Il y aura toujours deux catégories d’auteurs : ceux qui savent qu’ils se grandissent en exprimant leur gratitude, et ceux qui ne pardonnent pas le bien qu’on leur a fait.
Ce pourrait presque être un paradoxe. Alors que le lied, tel que « défini » par Schubert en 1814 dans son Gretchen am Spinnrade [Marguerite au rouet] marquant la naissance du genre, appelle l’intimité, la suavité d’une relation de confidence et de confiance entre un chanteur et son pianiste, voilà que ce lied se retrouve propulsé sur scène par l’intermédiaire d’un orchestre.
Tout ce que l’on a pu nous apprendre sur cette musique de l’intime réservée au cadre du salon, qui a fait florès lors des schubertiades, se trouve tout à coup remis en cause par cette transformation.
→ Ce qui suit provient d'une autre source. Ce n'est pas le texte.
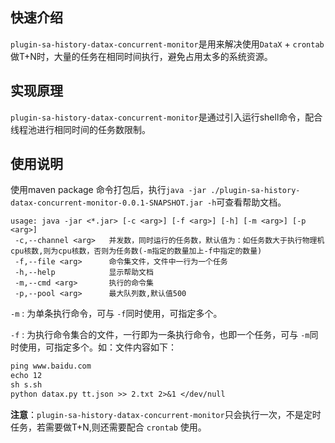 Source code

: ## 快速介绍

```plugin-sa-history-datax-concurrent-monitor```是用来解决使用``DataX`` + ``crontab`` 做T+N时，大量的任务在相同时间执行，避免占用太多的系统资源。

## **实现原理**

```plugin-sa-history-datax-concurrent-monitor```是通过引入运行shell命令，配合线程池进行相同时间的任务数限制。

## **使用说明**

使用maven package 命令打包后，执行``java -jar ./plugin-sa-history-datax-concurrent-monitor-0.0.1-SNAPSHOT.jar -h``可查看帮助文档。

```
usage: java -jar <*.jar> [-c <arg>] [-f <arg>] [-h] [-m <arg>] [-p <arg>]
 -c,--channel <arg>   并发数，同时运行的任务数，默认值为：如任务数大于执行物理机cpu核数,则为cpu核数，否则为任务数(-m指定的数量加上-f中指定的数量)
 -f,--file <arg>      命令集文件，文件中一行为一个任务
 -h,--help            显示帮助文档
 -m,--cmd <arg>       执行的命令集
 -p,--pool <arg>      最大队列数,默认值500
```

``-m`` : 为单条执行命令，可与 ``-f``同时使用，可指定多个。

``-f`` : 为执行命令集合的文件，一行即为一条执行命令，也即一个任务，可与 ``-m``同时使用，可指定多个。如：文件内容如下：

```txt
ping www.baidu.com
echo 12
sh s.sh
python datax.py tt.json >> 2.txt 2>&1 </dev/null
```

**注意**：```plugin-sa-history-datax-concurrent-monitor```只会执行一次，不是定时任务，若需要做T+N,则还需要配合 ``crontab`` 使用。

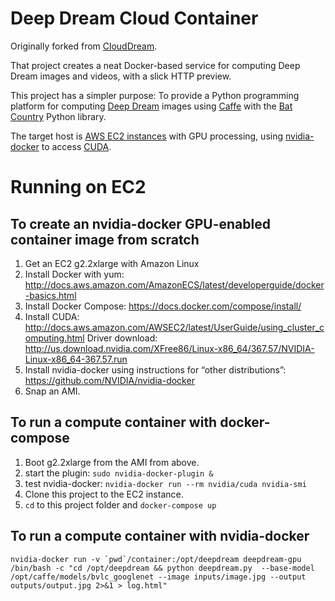 # Deep Dream Cloud Container

Originally forked from [CloudDream](https://github.com/VISIONAI/clouddream).

That project creates a neat Docker-based service for computing Deep Dream images and videos, with a slick HTTP preview.

This project has a simpler purpose: To provide a Python programming platform for computing [Deep Dream](https://en.wikipedia.org/wiki/DeepDream) images using [Caffe](http://caffe.berkeleyvision.org/) with the [Bat Country](https://github.com/jrosebr1/bat-country) Python library.

The target host is [AWS EC2 instances](http://docs.aws.amazon.com/AWSEC2/latest/UserGuide/using_cluster_computing.html) with GPU processing, using [nvidia-docker](https://github.com/NVIDIA/nvidia-docker) to access [CUDA](http://www.nvidia.com/object/cuda_home_new.html).

# Running on EC2

## To create an nvidia-docker GPU-enabled container image from scratch

1. Get an EC2 g2.2xlarge with Amazon Linux
2. Install Docker with yum: http://docs.aws.amazon.com/AmazonECS/latest/developerguide/docker-basics.html
3. Install Docker Compose: https://docs.docker.com/compose/install/
4. Install CUDA: http://docs.aws.amazon.com/AWSEC2/latest/UserGuide/using_cluster_computing.html  Driver download: http://us.download.nvidia.com/XFree86/Linux-x86_64/367.57/NVIDIA-Linux-x86_64-367.57.run
5. Install nvidia-docker using instructions for “other distributions”: https://github.com/NVIDIA/nvidia-docker
6. Snap an AMI.

## To run a compute container with docker-compose

1. Boot g2.2xlarge from the AMI from above.
2. start the plugin: ```sudo nvidia-docker-plugin &```
3. test nvidia-docker: ```nvidia-docker run --rm nvidia/cuda nvidia-smi```
4. Clone this project to the EC2 instance.
5. ```cd``` to this project folder and ```docker-compose up```

## To run a compute container with nvidia-docker

    nvidia-docker run -v `pwd`/container:/opt/deepdream deepdream-gpu /bin/bash -c "cd /opt/deepdream && python deepdream.py  --base-model /opt/caffe/models/bvlc_googlenet --image inputs/image.jpg --output outputs/output.jpg 2>&1 > log.html"
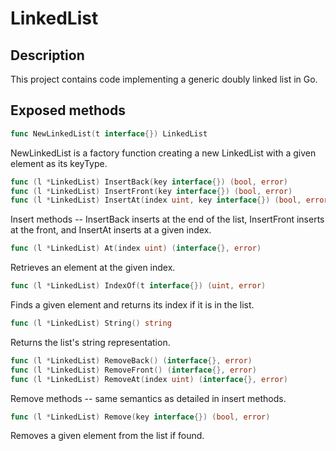 # LinkedList

## Description

This project contains code implementing a generic doubly linked list in Go.

## Exposed methods

```go
func NewLinkedList(t interface{}) LinkedList
```

NewLinkedList is a factory function creating a new LinkedList with a given element as its keyType.

```go
func (l *LinkedList) InsertBack(key interface{}) (bool, error)
func (l *LinkedList) InsertFront(key interface{}) (bool, error)
func (l *LinkedList) InsertAt(index uint, key interface{}) (bool, error)
```

Insert methods -- InsertBack inserts at the end of the list, InsertFront inserts at the front, and InsertAt inserts at a given index.

```go
func (l *LinkedList) At(index uint) (interface{}, error)
```

Retrieves an element at the given index.

```go
func (l *LinkedList) IndexOf(t interface{}) (uint, error)
```

Finds a given element and returns its index if it is in the list.

```go
func (l *LinkedList) String() string
```

Returns the list's string representation.

```go
func (l *LinkedList) RemoveBack() (interface{}, error)
func (l *LinkedList) RemoveFront() (interface{}, error)
func (l *LinkedList) RemoveAt(index uint) (interface{}, error)
```

Remove methods -- same semantics as detailed in insert methods.

```go
func (l *LinkedList) Remove(key interface{}) (bool, error)
```

Removes a given element from the list if found.
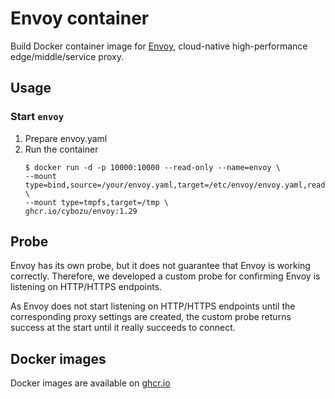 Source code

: Envoy container
====================

Build Docker container image for [Envoy][], cloud-native high-performance edge/middle/service proxy.

Usage
-----

### Start `envoy`

1. Prepare envoy.yaml
2. Run the container
    ```console
    $ docker run -d -p 10000:10000 --read-only --name=envoy \
    --mount type=bind,source=/your/envoy.yaml,target=/etc/envoy/envoy.yaml,readonly \
    --mount type=tmpfs,target=/tmp \ 
    ghcr.io/cybozu/envoy:1.29
    ```

Probe
-----

Envoy has its own probe, but it does not guarantee that Envoy is working correctly.
Therefore, we developed a custom probe for confirming Envoy is listening on HTTP/HTTPS endpoints.

As Envoy does not start listening on HTTP/HTTPS endpoints until the corresponding proxy settings are created, the custom probe returns success at the start until it really succeeds to connect.


[Envoy]: https://github.com/envoyproxy/envoy

Docker images
-------------

Docker images are available on [ghcr.io](https://github.com/cybozu/neco-containers/pkgs/container/envoy)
Cette transformation n’est pas anodine. D’un point de vue technique, elle pourrait faire penser aux traductions dans une langue étrangère : comme le traducteur, le transcripteur doit procéder à des choix, à des compromis, tout en se coulant dans la peau d’un autre pour extraire l’essence de son œuvre.
On en vient à se demander : Pourquoi transcrire ? Pourquoi remettre en cause la suprématie que Schubert, malgré ses talents de symphoniste, a accordé au piano pour ses quelques 600 lieder ? Si la réponse classique est que la transcription permet de favoriser la circulation des œuvres, on voit tout de suite ici la limite de cette justification.
Night and Sleep
Simeon Solomon - Birmingham Museums Trust
En quoi est-il plus facile de faire circuler une partition qui ne demande, telle quelle, qu’un chanteur et un pianiste ? C’est sans doute Jacques Drillon qui, avec l’exemple de Liszt, fournit la clé la plus juste, à savoir « le désir, et l’appropriation. C’est-à-dire : l’amour et la possession. Liszt […] ne peut voir de la beauté sans l’aimer, sans la désirer. Qu’il s’agisse d’un poème, qu’il met en musique, d’un paysage, d’un livre, d’une toile, d’une sculpture, il les prend, au deux sens du mot, et les rend au monde, fécondés ».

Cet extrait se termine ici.